■ Required action
Search the entries below for "来实现TCP", and copy each line where it appears.

■ Provided records

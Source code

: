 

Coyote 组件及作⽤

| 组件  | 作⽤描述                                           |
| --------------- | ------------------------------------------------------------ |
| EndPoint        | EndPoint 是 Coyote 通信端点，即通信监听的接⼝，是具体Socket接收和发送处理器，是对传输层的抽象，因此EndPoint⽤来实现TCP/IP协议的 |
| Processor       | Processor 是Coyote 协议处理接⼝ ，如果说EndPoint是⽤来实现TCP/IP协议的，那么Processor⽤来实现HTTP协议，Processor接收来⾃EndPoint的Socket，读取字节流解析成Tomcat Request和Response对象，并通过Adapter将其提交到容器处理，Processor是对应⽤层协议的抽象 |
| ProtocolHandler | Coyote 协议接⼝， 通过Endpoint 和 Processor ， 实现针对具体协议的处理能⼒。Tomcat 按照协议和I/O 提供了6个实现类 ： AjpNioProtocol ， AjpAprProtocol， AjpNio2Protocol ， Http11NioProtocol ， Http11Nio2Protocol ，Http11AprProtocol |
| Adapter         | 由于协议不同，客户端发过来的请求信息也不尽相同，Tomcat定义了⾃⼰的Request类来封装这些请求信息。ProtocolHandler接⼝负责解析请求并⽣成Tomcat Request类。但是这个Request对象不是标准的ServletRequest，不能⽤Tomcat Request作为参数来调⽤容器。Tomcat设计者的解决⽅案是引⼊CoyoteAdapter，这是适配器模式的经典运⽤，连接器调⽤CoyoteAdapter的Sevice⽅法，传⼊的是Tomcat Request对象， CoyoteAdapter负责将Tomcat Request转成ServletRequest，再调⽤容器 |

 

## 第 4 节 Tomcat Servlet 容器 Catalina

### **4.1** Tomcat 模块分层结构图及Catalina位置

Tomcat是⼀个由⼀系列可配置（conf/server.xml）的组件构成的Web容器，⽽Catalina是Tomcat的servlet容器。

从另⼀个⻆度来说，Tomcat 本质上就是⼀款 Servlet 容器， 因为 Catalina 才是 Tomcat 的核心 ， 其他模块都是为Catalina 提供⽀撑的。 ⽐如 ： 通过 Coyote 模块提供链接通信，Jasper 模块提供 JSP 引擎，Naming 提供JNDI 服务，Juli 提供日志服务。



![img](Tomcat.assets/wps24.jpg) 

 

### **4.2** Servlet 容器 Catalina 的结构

■ Answer to this task
| EndPoint        | EndPoint 是 Coyote 通信端点，即通信监听的接⼝，是具体Socket接收和发送处理器，是对传输层的抽象，因此EndPoint⽤来实现TCP/IP协议的 |
| Processor       | Processor 是Coyote 协议处理接⼝ ，如果说EndPoint是⽤来实现TCP/IP协议的，那么Processor⽤来实现HTTP协议，Processor接收来⾃EndPoint的Socket，读取字节流解析成Tomcat Request和Response对象，并通过Adapter将其提交到容器处理，Processor是对应⽤层协议的抽象 |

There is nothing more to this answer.